[Collected data]
──────────────────────────────
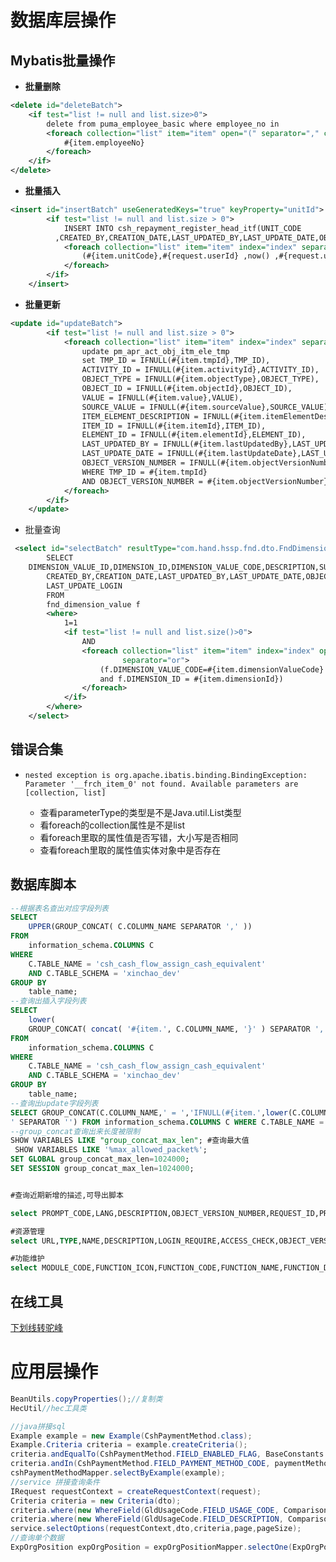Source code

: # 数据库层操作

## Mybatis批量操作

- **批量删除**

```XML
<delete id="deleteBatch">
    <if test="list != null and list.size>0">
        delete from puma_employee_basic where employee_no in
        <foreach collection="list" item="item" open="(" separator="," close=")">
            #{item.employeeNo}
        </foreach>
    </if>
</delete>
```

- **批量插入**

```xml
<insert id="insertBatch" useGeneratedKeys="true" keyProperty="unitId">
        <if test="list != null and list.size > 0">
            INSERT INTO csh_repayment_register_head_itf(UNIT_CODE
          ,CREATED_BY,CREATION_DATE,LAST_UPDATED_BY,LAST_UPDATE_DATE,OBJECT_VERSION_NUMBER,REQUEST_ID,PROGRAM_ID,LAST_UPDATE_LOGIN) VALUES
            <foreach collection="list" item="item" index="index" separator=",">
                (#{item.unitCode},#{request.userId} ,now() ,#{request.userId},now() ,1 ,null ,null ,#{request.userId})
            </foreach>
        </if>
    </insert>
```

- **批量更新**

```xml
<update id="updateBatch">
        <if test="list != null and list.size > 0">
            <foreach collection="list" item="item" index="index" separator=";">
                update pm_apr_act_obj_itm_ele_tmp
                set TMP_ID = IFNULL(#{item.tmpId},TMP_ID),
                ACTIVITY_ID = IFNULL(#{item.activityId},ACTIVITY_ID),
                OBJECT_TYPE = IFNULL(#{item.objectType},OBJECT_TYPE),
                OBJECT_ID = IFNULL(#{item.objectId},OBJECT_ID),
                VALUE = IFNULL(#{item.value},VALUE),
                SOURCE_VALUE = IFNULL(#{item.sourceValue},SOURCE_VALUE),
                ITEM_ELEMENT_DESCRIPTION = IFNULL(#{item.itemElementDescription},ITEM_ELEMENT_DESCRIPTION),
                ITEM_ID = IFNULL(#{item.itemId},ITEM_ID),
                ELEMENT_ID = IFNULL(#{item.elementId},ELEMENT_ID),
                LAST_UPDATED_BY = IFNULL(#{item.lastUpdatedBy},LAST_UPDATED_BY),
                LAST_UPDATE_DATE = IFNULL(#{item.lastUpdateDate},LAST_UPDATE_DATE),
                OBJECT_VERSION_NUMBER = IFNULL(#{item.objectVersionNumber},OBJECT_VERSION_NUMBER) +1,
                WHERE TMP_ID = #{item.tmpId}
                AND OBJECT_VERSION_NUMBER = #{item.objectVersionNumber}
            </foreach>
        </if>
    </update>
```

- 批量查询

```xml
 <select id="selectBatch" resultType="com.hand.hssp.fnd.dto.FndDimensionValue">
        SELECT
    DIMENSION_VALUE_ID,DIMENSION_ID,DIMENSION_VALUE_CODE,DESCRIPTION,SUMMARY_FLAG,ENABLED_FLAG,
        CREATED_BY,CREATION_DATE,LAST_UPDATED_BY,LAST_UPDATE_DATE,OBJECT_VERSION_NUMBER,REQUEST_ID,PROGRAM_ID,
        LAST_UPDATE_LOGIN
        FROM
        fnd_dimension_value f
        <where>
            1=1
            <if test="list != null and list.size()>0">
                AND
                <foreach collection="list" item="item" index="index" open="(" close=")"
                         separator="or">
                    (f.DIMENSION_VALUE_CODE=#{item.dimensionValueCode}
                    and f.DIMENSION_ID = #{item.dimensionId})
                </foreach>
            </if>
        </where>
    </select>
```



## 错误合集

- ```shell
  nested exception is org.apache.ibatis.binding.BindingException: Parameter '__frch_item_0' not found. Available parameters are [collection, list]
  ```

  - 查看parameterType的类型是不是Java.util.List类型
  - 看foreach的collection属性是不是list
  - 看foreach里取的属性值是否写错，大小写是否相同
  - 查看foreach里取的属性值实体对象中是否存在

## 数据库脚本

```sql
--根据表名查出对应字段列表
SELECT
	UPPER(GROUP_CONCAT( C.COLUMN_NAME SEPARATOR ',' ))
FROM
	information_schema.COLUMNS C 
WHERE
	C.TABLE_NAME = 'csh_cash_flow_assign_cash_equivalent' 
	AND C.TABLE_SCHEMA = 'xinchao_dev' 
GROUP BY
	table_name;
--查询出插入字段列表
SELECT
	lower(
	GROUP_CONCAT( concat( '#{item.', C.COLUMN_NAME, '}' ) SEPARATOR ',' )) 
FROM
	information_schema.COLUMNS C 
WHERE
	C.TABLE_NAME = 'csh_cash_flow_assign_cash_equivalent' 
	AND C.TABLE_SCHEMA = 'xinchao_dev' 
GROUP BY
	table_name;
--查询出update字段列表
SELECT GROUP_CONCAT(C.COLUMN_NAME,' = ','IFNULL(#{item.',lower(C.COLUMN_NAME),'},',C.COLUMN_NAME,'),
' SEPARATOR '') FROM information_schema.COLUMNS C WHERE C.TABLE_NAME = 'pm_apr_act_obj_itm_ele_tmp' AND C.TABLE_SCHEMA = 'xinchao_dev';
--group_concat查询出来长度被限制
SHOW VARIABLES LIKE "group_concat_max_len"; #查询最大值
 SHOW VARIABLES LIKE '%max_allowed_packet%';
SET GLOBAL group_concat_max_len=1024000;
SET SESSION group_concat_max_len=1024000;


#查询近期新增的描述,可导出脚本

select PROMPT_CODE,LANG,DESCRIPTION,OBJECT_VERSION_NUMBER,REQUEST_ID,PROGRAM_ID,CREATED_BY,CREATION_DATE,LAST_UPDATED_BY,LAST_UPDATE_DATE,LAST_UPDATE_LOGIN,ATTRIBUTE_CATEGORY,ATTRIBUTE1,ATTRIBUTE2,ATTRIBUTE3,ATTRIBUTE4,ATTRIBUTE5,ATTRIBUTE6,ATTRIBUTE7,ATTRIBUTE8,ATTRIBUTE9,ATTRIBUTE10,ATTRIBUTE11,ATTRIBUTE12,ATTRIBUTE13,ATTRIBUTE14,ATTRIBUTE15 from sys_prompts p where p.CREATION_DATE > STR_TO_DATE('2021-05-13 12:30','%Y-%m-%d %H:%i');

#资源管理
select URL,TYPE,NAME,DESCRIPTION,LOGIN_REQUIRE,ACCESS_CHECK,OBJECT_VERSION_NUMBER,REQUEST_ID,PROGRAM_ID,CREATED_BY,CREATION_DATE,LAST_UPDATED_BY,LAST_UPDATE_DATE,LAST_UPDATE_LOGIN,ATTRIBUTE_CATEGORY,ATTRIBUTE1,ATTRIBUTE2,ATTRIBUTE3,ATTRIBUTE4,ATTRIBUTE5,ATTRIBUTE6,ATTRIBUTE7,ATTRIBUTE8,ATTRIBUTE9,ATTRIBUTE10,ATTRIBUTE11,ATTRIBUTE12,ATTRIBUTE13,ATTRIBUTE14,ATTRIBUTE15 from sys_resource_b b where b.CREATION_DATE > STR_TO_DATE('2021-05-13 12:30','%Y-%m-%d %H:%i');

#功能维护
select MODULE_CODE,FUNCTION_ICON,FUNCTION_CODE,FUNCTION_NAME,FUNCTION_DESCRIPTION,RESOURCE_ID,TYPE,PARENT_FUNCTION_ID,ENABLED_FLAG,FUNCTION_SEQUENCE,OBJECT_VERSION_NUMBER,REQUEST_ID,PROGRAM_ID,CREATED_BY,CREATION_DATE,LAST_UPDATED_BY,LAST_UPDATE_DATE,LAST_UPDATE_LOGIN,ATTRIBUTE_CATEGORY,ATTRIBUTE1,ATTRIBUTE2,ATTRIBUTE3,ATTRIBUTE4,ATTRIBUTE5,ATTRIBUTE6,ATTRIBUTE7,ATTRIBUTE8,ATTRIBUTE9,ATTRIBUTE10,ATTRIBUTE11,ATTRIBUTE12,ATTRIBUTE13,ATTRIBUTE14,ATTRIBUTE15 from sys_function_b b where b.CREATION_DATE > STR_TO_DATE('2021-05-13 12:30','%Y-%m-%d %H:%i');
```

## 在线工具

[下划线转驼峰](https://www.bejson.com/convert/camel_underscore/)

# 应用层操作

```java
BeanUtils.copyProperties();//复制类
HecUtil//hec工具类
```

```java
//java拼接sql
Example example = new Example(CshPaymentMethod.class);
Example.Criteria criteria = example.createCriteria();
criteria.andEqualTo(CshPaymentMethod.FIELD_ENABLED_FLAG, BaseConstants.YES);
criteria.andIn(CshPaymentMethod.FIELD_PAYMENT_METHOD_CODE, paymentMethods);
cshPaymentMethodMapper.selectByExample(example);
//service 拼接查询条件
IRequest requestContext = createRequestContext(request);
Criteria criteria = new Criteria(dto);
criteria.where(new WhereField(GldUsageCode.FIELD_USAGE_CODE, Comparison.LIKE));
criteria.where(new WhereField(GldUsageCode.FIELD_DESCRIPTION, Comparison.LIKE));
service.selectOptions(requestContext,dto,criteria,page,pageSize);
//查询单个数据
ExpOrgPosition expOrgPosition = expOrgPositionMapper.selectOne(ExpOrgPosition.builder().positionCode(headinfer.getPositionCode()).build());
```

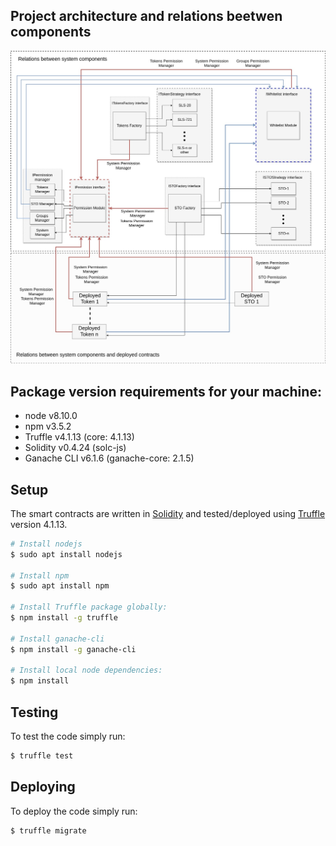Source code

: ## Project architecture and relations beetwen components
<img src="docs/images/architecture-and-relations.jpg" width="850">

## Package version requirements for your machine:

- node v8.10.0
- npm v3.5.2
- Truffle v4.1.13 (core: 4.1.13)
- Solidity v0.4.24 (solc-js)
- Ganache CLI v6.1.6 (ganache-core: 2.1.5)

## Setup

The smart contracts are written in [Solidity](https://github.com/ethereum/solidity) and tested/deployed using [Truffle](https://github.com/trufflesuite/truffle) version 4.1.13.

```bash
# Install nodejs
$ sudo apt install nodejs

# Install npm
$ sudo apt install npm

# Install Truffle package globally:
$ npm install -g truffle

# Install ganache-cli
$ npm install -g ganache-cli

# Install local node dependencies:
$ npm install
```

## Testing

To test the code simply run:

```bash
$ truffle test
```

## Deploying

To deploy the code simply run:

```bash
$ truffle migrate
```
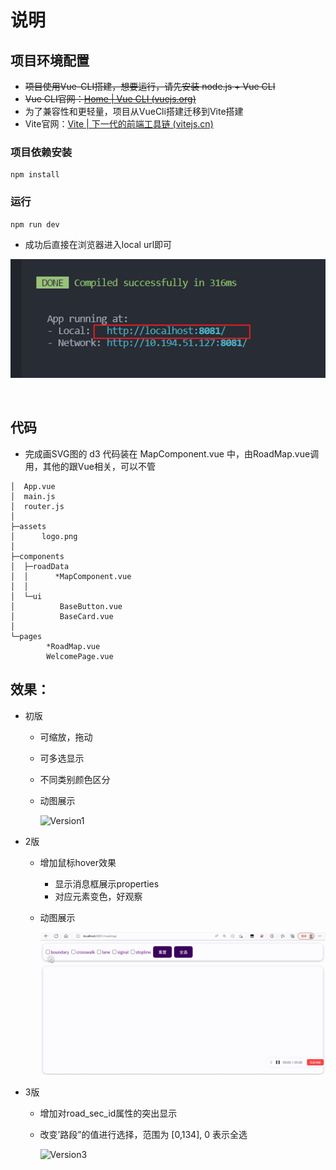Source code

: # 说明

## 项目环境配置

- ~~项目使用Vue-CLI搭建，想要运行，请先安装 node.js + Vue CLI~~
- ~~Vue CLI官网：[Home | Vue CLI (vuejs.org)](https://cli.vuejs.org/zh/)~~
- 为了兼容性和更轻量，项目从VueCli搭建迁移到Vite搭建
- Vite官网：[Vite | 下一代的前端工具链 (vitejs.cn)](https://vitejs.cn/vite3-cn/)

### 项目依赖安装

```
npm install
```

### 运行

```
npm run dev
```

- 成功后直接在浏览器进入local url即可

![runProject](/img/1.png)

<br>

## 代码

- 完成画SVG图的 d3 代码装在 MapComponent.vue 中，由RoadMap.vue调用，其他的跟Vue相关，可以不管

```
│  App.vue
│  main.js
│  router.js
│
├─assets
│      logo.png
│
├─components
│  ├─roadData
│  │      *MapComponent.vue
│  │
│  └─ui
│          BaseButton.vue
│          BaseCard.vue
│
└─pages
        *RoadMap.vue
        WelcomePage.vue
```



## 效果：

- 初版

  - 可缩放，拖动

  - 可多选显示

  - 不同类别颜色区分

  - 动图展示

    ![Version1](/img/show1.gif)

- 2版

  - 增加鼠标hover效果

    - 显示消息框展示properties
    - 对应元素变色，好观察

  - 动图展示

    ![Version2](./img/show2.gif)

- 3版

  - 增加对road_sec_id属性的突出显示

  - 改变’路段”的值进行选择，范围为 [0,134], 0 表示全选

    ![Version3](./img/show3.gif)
──────────────────────────────
# [INSTRUCTIONS FOR THE TASK]
Across the records above, show each line containing the word "close".

# [RESPONSE FOR THIS EXERCISE]
        <foreach collection="list" item="item" open="(" separator="," close=")">
                <foreach collection="list" item="item" index="index" open="(" close=")"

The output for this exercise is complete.